What to do:
Once you reach the line containing "### 2. PostCSS Configuration" in the entries below, write out that line and each one after it down to the line containing "processes TailwindCSS correctly", exactly and with nothing added.

(Pictures paired with source code)
-----
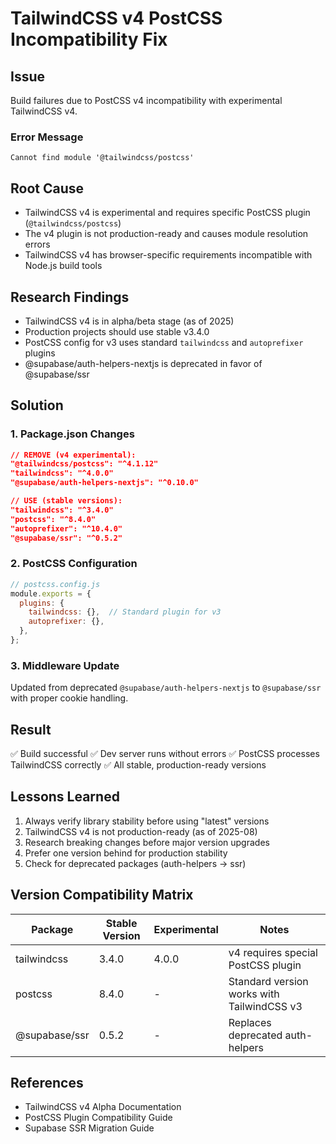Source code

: # TailwindCSS v4 PostCSS Incompatibility Fix

## Issue
Build failures due to PostCSS v4 incompatibility with experimental TailwindCSS v4.

### Error Message
```
Cannot find module '@tailwindcss/postcss'
```

## Root Cause
- TailwindCSS v4 is experimental and requires specific PostCSS plugin (`@tailwindcss/postcss`)
- The v4 plugin is not production-ready and causes module resolution errors
- TailwindCSS v4 has browser-specific requirements incompatible with Node.js build tools

## Research Findings
- TailwindCSS v4 is in alpha/beta stage (as of 2025)
- Production projects should use stable v3.4.0
- PostCSS config for v3 uses standard `tailwindcss` and `autoprefixer` plugins
- @supabase/auth-helpers-nextjs is deprecated in favor of @supabase/ssr

## Solution

### 1. Package.json Changes
```json
// REMOVE (v4 experimental):
"@tailwindcss/postcss": "^4.1.12"
"tailwindcss": "^4.0.0"
"@supabase/auth-helpers-nextjs": "^0.10.0"

// USE (stable versions):
"tailwindcss": "^3.4.0"
"postcss": "^8.4.0"
"autoprefixer": "^10.4.0"
"@supabase/ssr": "^0.5.2"
```

### 2. PostCSS Configuration
```javascript
// postcss.config.js
module.exports = {
  plugins: {
    tailwindcss: {},  // Standard plugin for v3
    autoprefixer: {},
  },
};
```

### 3. Middleware Update
Updated from deprecated `@supabase/auth-helpers-nextjs` to `@supabase/ssr` with proper cookie handling.

## Result
✅ Build successful
✅ Dev server runs without errors
✅ PostCSS processes TailwindCSS correctly
✅ All stable, production-ready versions

## Lessons Learned
1. Always verify library stability before using "latest" versions
2. TailwindCSS v4 is not production-ready (as of 2025-08)
3. Research breaking changes before major version upgrades
4. Prefer one version behind for production stability
5. Check for deprecated packages (auth-helpers → ssr)

## Version Compatibility Matrix
| Package | Stable Version | Experimental | Notes |
|---------|---------------|--------------|-------|
| tailwindcss | 3.4.0 | 4.0.0 | v4 requires special PostCSS plugin |
| postcss | 8.4.0 | - | Standard version works with TailwindCSS v3 |
| @supabase/ssr | 0.5.2 | - | Replaces deprecated auth-helpers |

## References
- TailwindCSS v4 Alpha Documentation
- PostCSS Plugin Compatibility Guide
- Supabase SSR Migration Guide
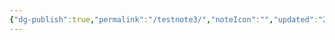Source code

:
```yaml
---
{"dg-publish":true,"permalink":"/testnote3/","noteIcon":"","updated":"2024-08-18T01:52:03.905+05:30"}
---
```


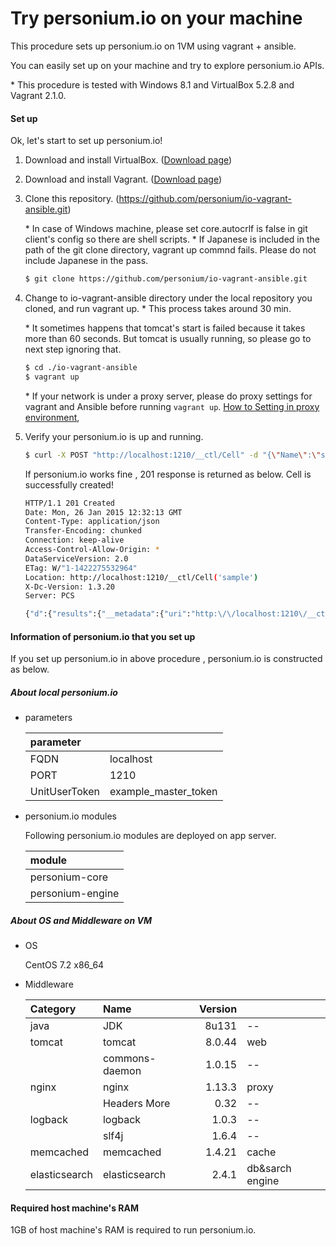 Try personium.io on your machine
====

This procedure sets up personium.io on 1VM using vagrant + ansible.

You can easily set up on your machine and try to explore personium.io APIs.

\* This procedure is tested with Windows 8.1 and VirtualBox 5.2.8 and Vagrant 2.1.0.

#### Set up

Ok, let's start to set up personium.io!

1. Download and install VirtualBox. ([Download page](https://www.virtualbox.org/wiki/Downloads))

2. Download and install Vagrant. ([Download page](https://www.vagrantup.com/downloads))

3. Clone this repository. (https://github.com/personium/io-vagrant-ansible.git)

    \* In case of Windows machine, please set core.autocrlf is false in git client's config so there are shell scripts.
	\* If Japanese is included in the path of the git clone directory, vagrant up commnd fails. Please do not include Japanese in the pass.

	```bash
	$ git clone https://github.com/personium/io-vagrant-ansible.git
	```

4. Change to io-vagrant-ansible directory under the local repository you cloned, and run vagrant up. \* This process takes around 30 min.

   \* It sometimes happens that tomcat's start is failed because it takes more than 60 seconds. But tomcat is usually running, so please go to next step ignoring that.

	```bash
	$ cd ./io-vagrant-ansible
	$ vagrant up
	```

	\* If your network is under a proxy server, please do proxy settings for vagrant and Ansible before running `vagrant up`.
	[How to Setting in proxy environment](How_to_Setting_in_proxy_environment.md ""),

5. Verify your personium.io is up and running.

	```bash
	$ curl -X POST "http://localhost:1210/__ctl/Cell" -d "{\"Name\":\"sample\"}" -H "Authorization:Bearer personiumio" -H "Accept:application/json" -i -s
	```

	If personium.io works fine , 201 response is returned as below. Cell is successfully created!

	```bash
	HTTP/1.1 201 Created
	Date: Mon, 26 Jan 2015 12:32:13 GMT
	Content-Type: application/json
	Transfer-Encoding: chunked
	Connection: keep-alive
	Access-Control-Allow-Origin: *
	DataServiceVersion: 2.0
	ETag: W/"1-1422275532964"
	Location: http://localhost:1210/__ctl/Cell('sample')
	X-Dc-Version: 1.3.20
	Server: PCS

	{"d":{"results":{"__metadata":{"uri":"http:\/\/localhost:1210\/__ctl\/Cell('sample')","etag":"W\/\"1-1422275532964\"","type":"UnitCtl.Cell"},"Name":"sample","__published":"\/Date(1422275532964)\/","__updated":"\/Date(1422275532964)\/"}}}
	```

#### Information of personium.io that you set up

If you set up personium.io in above procedure , personium.io is constructed as below.

##### About local personium.io

* parameters

	|parameter    |                    |
	|:------------|--------------------|
	|FQDN         |localhost           |
	|PORT         |1210                |
	|UnitUserToken|example_master_token|

* personium.io modules

	Following personium.io modules are deployed on app server.

	|module           |
	|:----------------|
	|personium-core   |
	|personium-engine |


##### About OS and Middleware on VM

* OS

	CentOS 7.2 x86_64

* Middleware

    |Category       | Name           |Version       |                   |
    |:--------------|:---------------|-------------:|:------------------|
    | java          | JDK            |        8u131 | --                |
    | tomcat        | tomcat         |       8.0.44 | web               |
    |               | commons-daemon |       1.0.15 | --                |
    | nginx         | nginx          |       1.13.3 | proxy             |
    |               | Headers More   |         0.32 | --                |
    | logback       | logback        |        1.0.3 | --                |
    |               | slf4j          |        1.6.4 | --                |
    | memcached     | memcached      |       1.4.21 | cache             |
    | elasticsearch | elasticsearch  |        2.4.1 | db&sarch engine   |


#### Required host machine's RAM

1GB of host machine's RAM is required to run personium.io.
-----
Written reply:
### 2. PostCSS Configuration
```javascript
// postcss.config.js
module.exports = {
  plugins: {
    tailwindcss: {},  // Standard plugin for v3
    autoprefixer: {},
  },
};
```

### 3. Middleware Update
Updated from deprecated `@supabase/auth-helpers-nextjs` to `@supabase/ssr` with proper cookie handling.

## Result
✅ Build successful
✅ Dev server runs without errors
✅ PostCSS processes TailwindCSS correctly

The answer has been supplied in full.